---------- DATA EXTRACTS

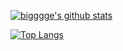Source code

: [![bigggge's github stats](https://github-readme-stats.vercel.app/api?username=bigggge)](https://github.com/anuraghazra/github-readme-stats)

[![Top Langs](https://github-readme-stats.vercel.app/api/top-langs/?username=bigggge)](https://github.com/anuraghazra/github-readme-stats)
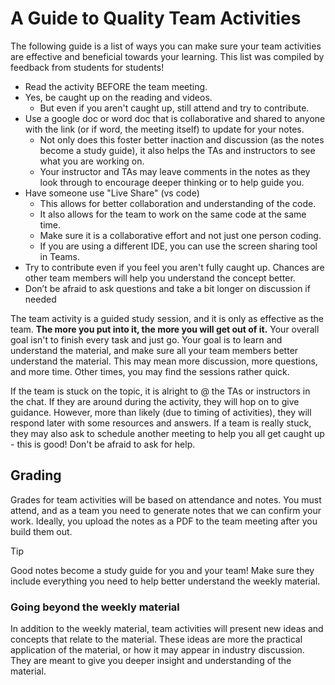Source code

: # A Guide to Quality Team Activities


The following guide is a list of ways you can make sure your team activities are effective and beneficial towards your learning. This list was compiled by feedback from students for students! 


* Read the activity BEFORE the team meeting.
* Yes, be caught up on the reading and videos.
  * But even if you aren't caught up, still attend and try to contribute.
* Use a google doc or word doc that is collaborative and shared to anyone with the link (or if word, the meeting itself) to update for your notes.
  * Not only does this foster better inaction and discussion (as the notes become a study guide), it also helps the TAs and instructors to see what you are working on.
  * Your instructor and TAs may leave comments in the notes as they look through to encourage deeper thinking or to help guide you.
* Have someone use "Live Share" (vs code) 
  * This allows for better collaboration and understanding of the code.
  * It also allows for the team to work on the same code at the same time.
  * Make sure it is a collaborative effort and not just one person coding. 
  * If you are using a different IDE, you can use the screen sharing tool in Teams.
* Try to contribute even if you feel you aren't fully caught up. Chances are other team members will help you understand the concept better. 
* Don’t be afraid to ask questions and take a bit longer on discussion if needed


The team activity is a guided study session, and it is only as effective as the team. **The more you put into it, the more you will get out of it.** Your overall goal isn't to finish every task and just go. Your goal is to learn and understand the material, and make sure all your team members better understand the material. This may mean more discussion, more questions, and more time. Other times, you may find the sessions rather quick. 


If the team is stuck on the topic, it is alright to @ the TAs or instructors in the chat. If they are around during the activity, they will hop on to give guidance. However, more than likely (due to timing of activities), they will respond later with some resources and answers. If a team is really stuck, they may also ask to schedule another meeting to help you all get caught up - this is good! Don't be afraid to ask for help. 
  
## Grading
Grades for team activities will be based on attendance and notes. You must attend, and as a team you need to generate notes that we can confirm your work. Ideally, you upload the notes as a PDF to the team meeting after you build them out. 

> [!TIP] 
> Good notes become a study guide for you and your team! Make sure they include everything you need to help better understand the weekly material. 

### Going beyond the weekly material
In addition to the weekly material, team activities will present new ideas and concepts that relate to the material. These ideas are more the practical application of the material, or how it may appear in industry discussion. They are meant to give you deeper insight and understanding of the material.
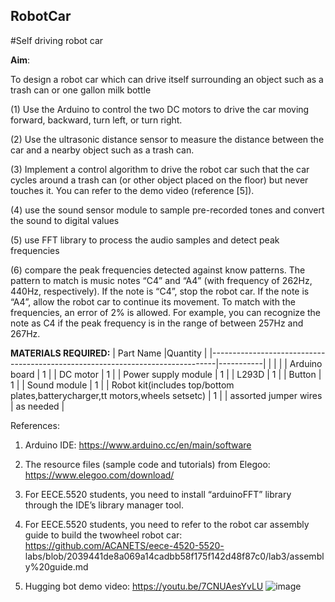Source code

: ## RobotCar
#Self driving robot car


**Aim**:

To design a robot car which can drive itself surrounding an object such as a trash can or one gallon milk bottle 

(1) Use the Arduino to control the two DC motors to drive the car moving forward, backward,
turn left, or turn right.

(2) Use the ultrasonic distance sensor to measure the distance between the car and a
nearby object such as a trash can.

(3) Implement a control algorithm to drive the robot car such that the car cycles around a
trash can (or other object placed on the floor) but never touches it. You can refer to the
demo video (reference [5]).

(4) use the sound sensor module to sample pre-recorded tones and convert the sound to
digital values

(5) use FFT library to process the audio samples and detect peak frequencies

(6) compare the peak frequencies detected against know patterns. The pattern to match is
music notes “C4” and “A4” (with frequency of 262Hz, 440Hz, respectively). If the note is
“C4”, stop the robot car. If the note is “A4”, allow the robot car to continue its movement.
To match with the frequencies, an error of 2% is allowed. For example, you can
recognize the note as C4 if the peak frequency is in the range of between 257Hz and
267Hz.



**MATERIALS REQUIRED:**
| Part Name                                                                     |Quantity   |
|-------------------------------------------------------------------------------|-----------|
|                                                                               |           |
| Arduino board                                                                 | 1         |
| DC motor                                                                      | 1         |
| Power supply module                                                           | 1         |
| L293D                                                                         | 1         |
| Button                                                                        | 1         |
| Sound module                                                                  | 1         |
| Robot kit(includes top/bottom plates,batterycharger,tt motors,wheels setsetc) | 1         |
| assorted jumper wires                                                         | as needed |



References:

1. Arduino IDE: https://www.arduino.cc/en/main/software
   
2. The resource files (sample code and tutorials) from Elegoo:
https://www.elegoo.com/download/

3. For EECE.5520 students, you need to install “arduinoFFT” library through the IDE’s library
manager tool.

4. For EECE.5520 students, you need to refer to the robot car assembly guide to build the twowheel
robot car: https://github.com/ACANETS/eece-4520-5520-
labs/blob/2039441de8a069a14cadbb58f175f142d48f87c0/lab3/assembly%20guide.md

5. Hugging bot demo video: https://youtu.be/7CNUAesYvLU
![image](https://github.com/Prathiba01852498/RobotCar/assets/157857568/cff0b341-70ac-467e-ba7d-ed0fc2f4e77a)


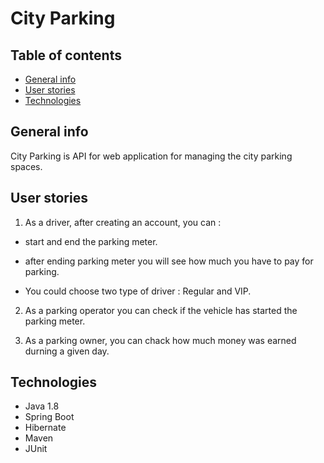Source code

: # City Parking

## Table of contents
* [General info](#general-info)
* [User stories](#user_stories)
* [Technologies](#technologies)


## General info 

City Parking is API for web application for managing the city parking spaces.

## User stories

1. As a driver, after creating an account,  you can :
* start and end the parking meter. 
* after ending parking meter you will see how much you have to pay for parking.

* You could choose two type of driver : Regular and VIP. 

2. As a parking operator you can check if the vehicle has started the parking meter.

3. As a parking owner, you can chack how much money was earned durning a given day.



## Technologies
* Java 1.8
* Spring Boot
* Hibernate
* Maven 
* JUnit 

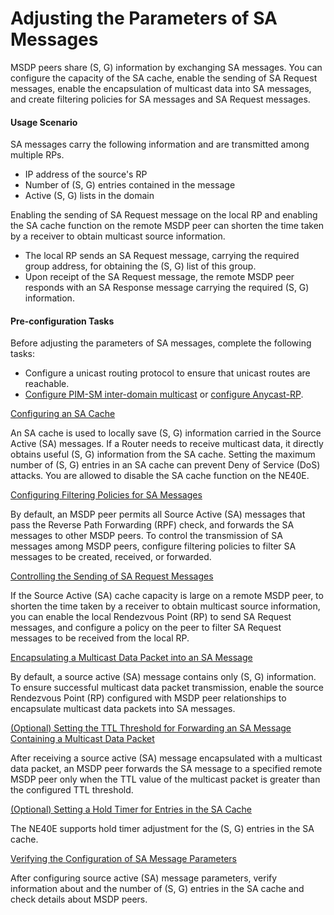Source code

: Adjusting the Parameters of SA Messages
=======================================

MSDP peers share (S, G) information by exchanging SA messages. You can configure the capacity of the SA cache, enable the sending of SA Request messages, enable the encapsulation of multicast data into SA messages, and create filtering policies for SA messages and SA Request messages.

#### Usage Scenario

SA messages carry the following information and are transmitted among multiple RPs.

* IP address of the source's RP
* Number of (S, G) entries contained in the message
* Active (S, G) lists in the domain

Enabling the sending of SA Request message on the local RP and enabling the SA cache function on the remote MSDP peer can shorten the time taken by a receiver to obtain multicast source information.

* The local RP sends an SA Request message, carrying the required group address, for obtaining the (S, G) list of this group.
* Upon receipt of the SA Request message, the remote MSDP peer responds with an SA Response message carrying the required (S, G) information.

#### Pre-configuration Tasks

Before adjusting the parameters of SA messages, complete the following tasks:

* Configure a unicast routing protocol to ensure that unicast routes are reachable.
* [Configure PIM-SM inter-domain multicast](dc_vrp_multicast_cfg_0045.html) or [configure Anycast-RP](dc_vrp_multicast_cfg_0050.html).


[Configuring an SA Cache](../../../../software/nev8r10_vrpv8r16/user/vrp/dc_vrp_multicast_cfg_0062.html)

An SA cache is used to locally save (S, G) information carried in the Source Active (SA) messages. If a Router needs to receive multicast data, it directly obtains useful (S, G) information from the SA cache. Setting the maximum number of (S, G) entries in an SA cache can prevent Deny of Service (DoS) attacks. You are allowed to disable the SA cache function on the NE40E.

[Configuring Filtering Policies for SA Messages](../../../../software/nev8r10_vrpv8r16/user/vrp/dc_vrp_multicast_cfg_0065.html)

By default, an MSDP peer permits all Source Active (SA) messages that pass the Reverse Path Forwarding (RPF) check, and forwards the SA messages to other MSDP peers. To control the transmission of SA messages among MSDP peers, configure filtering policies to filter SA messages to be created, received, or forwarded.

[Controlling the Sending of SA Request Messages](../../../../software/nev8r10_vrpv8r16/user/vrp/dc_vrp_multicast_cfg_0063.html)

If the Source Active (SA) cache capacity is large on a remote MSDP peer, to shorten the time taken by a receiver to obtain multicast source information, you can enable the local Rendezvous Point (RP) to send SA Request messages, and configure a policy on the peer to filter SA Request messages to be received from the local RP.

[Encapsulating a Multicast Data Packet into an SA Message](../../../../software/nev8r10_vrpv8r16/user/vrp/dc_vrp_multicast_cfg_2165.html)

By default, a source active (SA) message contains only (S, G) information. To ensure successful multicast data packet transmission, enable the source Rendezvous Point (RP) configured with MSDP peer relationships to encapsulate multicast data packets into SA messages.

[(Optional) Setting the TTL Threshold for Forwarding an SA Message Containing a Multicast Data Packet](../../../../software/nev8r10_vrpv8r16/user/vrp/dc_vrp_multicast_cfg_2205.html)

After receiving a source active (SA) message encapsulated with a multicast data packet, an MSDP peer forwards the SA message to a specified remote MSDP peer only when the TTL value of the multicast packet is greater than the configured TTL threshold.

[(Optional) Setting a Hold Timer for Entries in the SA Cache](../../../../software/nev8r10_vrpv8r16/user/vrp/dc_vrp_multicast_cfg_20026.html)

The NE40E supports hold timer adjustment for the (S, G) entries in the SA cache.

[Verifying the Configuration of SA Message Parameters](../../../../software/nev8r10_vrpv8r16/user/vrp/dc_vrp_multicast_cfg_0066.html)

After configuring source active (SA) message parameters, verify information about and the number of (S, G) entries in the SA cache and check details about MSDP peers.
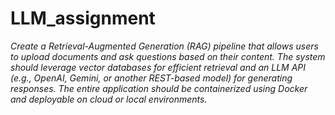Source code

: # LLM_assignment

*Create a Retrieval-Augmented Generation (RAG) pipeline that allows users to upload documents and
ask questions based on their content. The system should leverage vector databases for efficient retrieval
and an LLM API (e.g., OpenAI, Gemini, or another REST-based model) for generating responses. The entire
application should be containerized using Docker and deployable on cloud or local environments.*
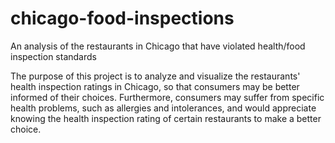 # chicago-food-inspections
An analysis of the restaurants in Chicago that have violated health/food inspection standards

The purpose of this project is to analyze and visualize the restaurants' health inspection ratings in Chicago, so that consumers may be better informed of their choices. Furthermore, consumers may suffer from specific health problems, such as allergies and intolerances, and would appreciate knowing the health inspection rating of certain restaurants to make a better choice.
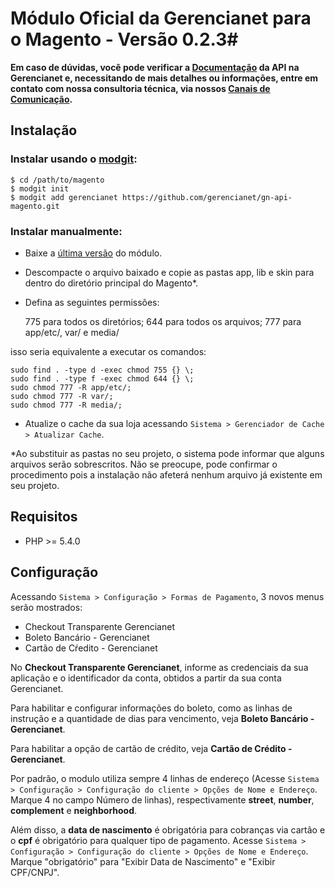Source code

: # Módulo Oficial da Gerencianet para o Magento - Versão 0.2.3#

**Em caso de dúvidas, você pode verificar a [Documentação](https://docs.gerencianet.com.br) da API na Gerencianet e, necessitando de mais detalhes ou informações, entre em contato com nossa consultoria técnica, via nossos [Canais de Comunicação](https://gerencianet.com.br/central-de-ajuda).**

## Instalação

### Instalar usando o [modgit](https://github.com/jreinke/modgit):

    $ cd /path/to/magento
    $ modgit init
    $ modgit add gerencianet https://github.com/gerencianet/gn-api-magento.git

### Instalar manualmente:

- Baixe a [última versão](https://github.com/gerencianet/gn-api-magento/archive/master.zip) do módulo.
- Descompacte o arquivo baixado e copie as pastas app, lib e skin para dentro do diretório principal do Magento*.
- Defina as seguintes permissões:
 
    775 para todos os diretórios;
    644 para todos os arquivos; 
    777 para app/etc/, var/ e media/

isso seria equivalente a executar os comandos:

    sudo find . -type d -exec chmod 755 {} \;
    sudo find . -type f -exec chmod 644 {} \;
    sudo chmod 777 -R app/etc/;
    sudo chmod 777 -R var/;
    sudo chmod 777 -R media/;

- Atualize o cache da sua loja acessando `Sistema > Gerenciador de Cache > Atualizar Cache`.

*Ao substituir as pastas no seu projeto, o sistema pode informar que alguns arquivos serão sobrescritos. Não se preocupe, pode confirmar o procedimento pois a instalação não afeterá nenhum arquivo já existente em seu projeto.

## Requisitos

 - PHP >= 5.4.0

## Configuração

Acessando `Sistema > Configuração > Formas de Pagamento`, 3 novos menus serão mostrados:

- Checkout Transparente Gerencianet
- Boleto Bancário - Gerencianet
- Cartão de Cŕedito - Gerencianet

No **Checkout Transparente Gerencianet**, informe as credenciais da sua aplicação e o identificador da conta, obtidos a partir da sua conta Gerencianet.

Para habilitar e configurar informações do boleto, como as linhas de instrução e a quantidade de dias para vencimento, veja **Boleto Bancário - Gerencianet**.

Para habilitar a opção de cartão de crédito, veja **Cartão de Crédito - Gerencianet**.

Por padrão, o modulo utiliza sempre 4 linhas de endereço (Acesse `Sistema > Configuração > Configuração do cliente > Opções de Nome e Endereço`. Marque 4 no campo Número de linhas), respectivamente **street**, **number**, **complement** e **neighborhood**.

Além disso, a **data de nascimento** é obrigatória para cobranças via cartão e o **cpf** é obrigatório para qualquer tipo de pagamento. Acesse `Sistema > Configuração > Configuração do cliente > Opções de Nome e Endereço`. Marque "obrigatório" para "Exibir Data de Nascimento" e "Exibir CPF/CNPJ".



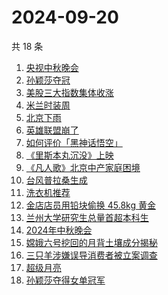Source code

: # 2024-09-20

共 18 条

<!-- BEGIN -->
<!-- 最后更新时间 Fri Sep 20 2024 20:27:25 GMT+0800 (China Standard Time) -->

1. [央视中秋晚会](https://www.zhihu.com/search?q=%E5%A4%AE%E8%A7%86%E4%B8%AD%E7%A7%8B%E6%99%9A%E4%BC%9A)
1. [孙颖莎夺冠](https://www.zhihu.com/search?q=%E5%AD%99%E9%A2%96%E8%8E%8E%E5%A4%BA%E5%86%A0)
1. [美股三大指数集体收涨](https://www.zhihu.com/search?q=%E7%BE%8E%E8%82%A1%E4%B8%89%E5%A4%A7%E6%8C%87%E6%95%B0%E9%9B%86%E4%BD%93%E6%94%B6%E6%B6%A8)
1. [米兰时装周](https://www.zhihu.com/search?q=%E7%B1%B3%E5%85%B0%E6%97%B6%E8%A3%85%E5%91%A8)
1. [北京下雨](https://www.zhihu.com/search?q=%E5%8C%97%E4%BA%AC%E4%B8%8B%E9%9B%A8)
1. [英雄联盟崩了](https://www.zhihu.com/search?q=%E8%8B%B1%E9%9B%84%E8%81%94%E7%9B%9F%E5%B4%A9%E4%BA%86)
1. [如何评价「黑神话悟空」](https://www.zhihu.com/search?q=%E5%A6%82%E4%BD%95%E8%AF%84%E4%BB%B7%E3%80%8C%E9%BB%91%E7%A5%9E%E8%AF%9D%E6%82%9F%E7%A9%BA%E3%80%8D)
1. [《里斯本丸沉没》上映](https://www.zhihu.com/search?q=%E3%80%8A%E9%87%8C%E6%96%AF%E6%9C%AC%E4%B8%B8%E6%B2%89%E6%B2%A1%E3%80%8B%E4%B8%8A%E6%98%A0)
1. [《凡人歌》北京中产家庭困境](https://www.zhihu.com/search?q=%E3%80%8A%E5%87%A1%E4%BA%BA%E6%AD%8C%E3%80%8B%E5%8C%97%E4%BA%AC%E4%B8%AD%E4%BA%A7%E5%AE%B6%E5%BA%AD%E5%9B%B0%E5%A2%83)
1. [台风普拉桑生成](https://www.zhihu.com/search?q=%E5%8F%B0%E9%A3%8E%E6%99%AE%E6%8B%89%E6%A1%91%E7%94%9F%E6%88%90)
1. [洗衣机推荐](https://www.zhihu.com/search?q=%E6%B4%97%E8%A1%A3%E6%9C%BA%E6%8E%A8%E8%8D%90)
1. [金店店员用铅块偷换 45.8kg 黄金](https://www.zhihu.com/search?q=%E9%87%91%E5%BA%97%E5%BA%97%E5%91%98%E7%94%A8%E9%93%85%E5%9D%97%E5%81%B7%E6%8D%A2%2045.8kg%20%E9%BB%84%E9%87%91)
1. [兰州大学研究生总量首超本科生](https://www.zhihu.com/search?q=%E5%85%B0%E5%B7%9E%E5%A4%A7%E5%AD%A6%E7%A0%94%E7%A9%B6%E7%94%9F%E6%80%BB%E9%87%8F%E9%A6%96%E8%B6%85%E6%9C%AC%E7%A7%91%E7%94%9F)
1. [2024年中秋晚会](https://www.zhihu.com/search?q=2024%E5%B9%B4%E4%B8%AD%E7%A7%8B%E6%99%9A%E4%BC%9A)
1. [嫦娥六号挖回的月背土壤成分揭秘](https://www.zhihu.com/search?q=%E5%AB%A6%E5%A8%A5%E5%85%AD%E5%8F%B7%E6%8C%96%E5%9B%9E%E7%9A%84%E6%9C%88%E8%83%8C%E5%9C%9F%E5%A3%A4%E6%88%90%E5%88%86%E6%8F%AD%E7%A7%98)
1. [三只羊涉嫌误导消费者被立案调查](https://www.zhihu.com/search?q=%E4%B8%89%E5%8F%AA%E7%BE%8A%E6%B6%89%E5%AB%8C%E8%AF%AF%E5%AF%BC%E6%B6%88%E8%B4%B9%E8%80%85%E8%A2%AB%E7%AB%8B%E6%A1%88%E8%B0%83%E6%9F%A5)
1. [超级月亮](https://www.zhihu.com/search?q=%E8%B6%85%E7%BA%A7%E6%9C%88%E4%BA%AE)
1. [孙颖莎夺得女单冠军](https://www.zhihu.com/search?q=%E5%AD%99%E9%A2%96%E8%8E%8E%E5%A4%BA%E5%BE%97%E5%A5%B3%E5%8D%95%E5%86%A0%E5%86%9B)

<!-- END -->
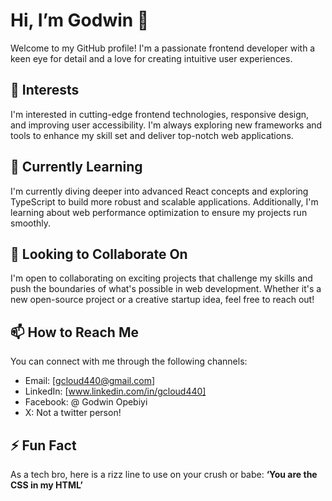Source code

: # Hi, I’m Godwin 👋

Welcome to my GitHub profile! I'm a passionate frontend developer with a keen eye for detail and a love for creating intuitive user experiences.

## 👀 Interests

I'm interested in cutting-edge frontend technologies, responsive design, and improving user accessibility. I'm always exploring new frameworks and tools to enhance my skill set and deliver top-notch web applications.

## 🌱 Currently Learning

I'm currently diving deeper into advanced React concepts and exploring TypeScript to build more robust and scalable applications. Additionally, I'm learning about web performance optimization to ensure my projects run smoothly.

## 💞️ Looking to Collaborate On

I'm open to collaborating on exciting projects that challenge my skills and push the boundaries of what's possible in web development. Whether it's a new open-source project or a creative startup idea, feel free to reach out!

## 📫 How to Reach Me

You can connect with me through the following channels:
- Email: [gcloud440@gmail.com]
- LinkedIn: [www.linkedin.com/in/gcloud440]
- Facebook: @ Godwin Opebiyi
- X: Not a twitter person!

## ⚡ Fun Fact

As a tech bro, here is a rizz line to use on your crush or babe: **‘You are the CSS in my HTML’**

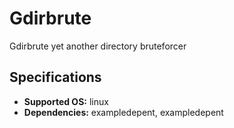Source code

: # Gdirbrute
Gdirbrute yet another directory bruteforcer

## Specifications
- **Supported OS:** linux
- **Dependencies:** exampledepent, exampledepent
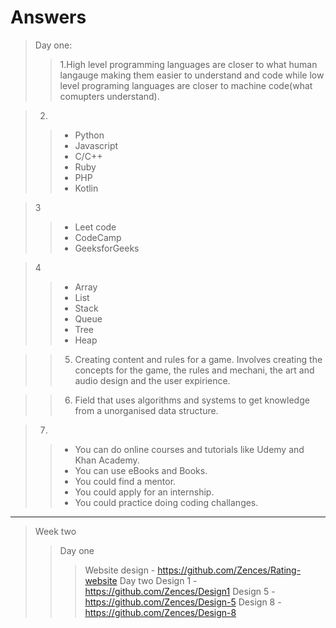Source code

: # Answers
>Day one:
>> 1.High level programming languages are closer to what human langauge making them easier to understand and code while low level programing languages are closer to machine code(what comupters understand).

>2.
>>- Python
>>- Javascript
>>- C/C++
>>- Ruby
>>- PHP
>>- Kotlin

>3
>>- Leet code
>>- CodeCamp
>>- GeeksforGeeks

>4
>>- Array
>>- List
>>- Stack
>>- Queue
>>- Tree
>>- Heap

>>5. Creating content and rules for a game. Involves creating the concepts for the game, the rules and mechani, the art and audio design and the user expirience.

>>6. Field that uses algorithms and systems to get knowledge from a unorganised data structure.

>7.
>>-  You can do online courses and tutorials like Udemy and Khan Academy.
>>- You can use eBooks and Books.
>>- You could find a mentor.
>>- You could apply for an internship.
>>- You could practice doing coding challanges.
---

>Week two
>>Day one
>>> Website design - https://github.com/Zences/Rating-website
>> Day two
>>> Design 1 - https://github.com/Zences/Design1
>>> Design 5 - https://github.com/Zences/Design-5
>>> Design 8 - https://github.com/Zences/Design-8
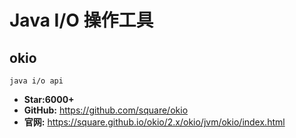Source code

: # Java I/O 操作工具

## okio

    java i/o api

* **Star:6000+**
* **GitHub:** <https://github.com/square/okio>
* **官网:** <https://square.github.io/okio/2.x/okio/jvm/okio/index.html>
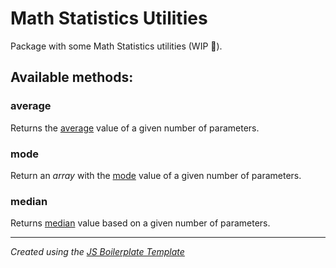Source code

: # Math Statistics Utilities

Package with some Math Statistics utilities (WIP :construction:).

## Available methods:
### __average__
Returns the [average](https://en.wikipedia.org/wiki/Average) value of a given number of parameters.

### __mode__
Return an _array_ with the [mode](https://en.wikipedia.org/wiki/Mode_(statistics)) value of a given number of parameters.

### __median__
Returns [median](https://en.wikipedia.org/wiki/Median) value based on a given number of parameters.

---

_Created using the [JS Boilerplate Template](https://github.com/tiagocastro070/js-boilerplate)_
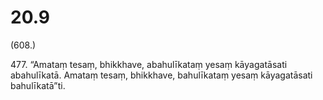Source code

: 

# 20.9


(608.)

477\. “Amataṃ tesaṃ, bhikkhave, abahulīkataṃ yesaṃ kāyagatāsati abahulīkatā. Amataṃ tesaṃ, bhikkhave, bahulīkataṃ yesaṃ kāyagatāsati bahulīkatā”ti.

--------------------

▸ **TASK DETAILS**: Looking at the data above, state how many of its lines contain the word "Math", and give nothing but that number.

▸ **WRITTEN SOLUTION**: 2